For me, the latest, over-the-edge experience came on a day that I went to Maritime to sign the proof-of-life form necessary for my pension. When I drove past the security guard at the entrance, he came to yell at me. I apologised profusely, saying I really didn’t see him. He was sitting behind a desk and when you enter the parking garage, you face total darkness. Maybe that’s a poor excuse, but there’s nothing I could do but apologise. What could I possibly gain from purposely passing the person who issues my ticket to get out of a place so I can return to the sanctuary of my own home?

The security guard’s anger happened while I was trying to get out of my car in the narrow parking space I chose to park. Disappointed that I had passed about ten empty spaces to choose this space, I drove on, only to find no available spaces ahead of me. The kind security guard at the exit tried to help me find a way to circle around to where the empty parking spaces were, but the parking garage is one-way.

She asked the security guard who was upset with me what to do. He said I had to leave, circle the parking lot and return to the beginning. When I reached back to his spot, he had placed a sign at the entrance saying all the parking spots were full.

After driving around for about half an hour, I finally found a parking space outside of the garage. Of course I complained about the security guard – not that I expected he would be held accountable for his rudeness.

The service industry is practically non-existent in this country. Powerless people working in it try to render themselves powerful through pettiness. Maybe you think you had a successful day when you yell at customers, fail to serve them or send them on wild goose chases so you don’t have to deal with them.

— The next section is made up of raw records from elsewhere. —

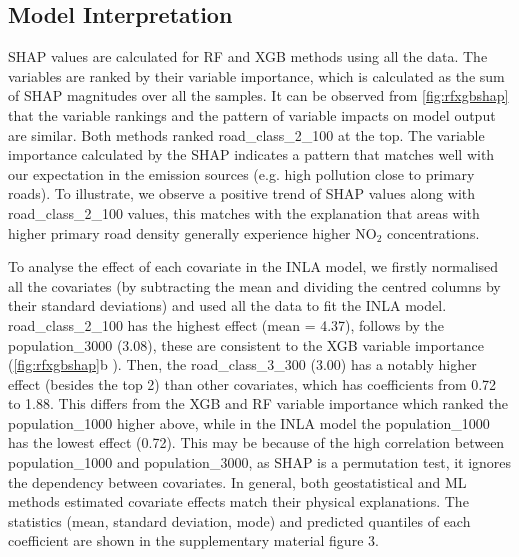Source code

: \documentclass{article}
\begin{document}
\subsection{Model Interpretation} 

SHAP values are calculated for RF and XGB methods using all the data. The variables are ranked by their variable importance, which is calculated as the sum of SHAP magnitudes over all the samples. It can be observed from \cref{fig:rfxgbshap} that the variable rankings and the pattern of variable impacts on model output are similar. Both methods ranked road\_class\_2\_100 at the top. The variable importance calculated by the SHAP indicates a pattern that matches well with our expectation in the emission sources (e.g. high pollution close to primary roads). To illustrate, we observe a positive trend of SHAP values along with road\_class\_2\_100 values, this matches with the explanation that areas with higher primary road density generally experience higher NO$_2$ concentrations.

To analyse the effect of each covariate in the INLA model, we firstly normalised all the covariates (by subtracting the mean and dividing the centred columns by their standard deviations) and used all the data to fit the INLA model. road\_class\_2\_100 has the highest effect (mean = 4.37), follows by the population\_3000 (3.08), these are consistent to the XGB variable importance (\cref{fig:rfxgbshap}b ). Then, the road\_class\_3\_300 (3.00) has a notably higher effect (besides the top 2) than other covariates, which has coefficients from 0.72 to 1.88. This differs from the XGB and RF variable importance which ranked the population\_1000 higher above, while in the INLA model the population\_1000 has the lowest effect (0.72). This may be because of the high correlation between population\_1000 and population\_3000, as SHAP is a permutation test, it ignores the dependency between covariates. In general, both geostatistical and ML methods estimated covariate effects match their physical explanations. The statistics (mean, standard deviation, mode) and predicted quantiles of each coefficient are shown in the supplementary material figure 3. 
\end{document}

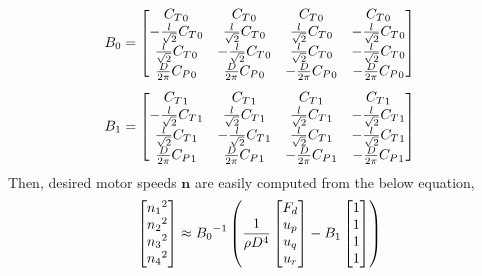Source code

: \begin{equation}
\begin{aligned}
B_0 = 
\begin{bmatrix}
{C_T}_0	& {C_T}_0 	& {C_T}_0		& {C_T}_0 \\
- {l \over{\sqrt{2}}} {C_T}_0		& {l \over{\sqrt{2}}} {C_T}_0		& {l \over{\sqrt{2}}} {C_T}_0	& - {l \over{\sqrt{2}}} {C_T}_0 \\
{l \over{\sqrt{2}}} {C_T}_0		& - {l \over{\sqrt{2}}} {C_T}_0		& {l \over{\sqrt{2}}} {C_T}_0	& - {l \over{\sqrt{2}}} {C_T}_0 \\
{D \over{2\pi}} {C_P}_0			& {D \over{2\pi}} {C_P}_0		& - {D \over{2\pi}} {C_P}_0		& - {D \over{2\pi}} {C_P}_0
\end{bmatrix}
\end{aligned}
\end{equation}
\begin{equation}
\begin{aligned}
B_1 = 
\begin{bmatrix}
{C_T}_1	& {C_T}_1 	& {C_T}_1		& {C_T}_1 \\
- {l \over{\sqrt{2}}} {C_T}_1		& {l \over{\sqrt{2}}} {C_T}_1		& {l \over{\sqrt{2}}} {C_T}_1	& - {l \over{\sqrt{2}}} {C_T}_1 \\
{l \over{\sqrt{2}}} {C_T}_1		& - {l \over{\sqrt{2}}} {C_T}_1		& {l \over{\sqrt{2}}} {C_T}_1	& - {l \over{\sqrt{2}}} {C_T}_1 \\
{D \over{2\pi}} {C_P}_1			& {D \over{2\pi}} {C_P}_1		& - {D \over{2\pi}} {C_P}_1	& - {D \over{2\pi}} {C_P}_1
\end{bmatrix}
\end{aligned}
\end{equation}
Then, desired motor speeds \( \boldsymbol n\) are easily computed from the below equation,
\begin{equation}
\begin{aligned}
\begin{bmatrix}
{n_1}^2 \\
{n_2}^2 \\
{n_3}^2 \\
{n_4}^2
\end{bmatrix}
\approx
{B_0}^{-1}
\left(
{1 \over {\rho D^4}}
\begin{bmatrix}
F_d\\
u_p\\
u_q\\
u_r
\end{bmatrix}
- B_1
\begin{bmatrix}
1\\
1\\
1\\
1
\end{bmatrix}
\right)
\end{aligned}
\end{equation}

Maybe you think a good day is how many people you can make unhappy or angry, but that is not genuine fulfilment or power. Introverts like me feel sad, frustrated and turned off by your behaviour. You represent the place you work for, and if you’re a public servant, you represent this country. Your behaviour can either be admirable or shameful.

My mom told me to feel grateful for every job I ever had from babysitting to working in a restaurant where I wiped countertops and tables all day. She said, “Do your work with pride because some people don’t have jobs. Your boss can always replace you.”

You need to appreciate your job and respect your employers and their customers. Your behaviour has the power to uplift people or make them cynical.

If you’re unhappy with your work, find another job. You have no right to be disrespectful. Shame on you. Do better than that.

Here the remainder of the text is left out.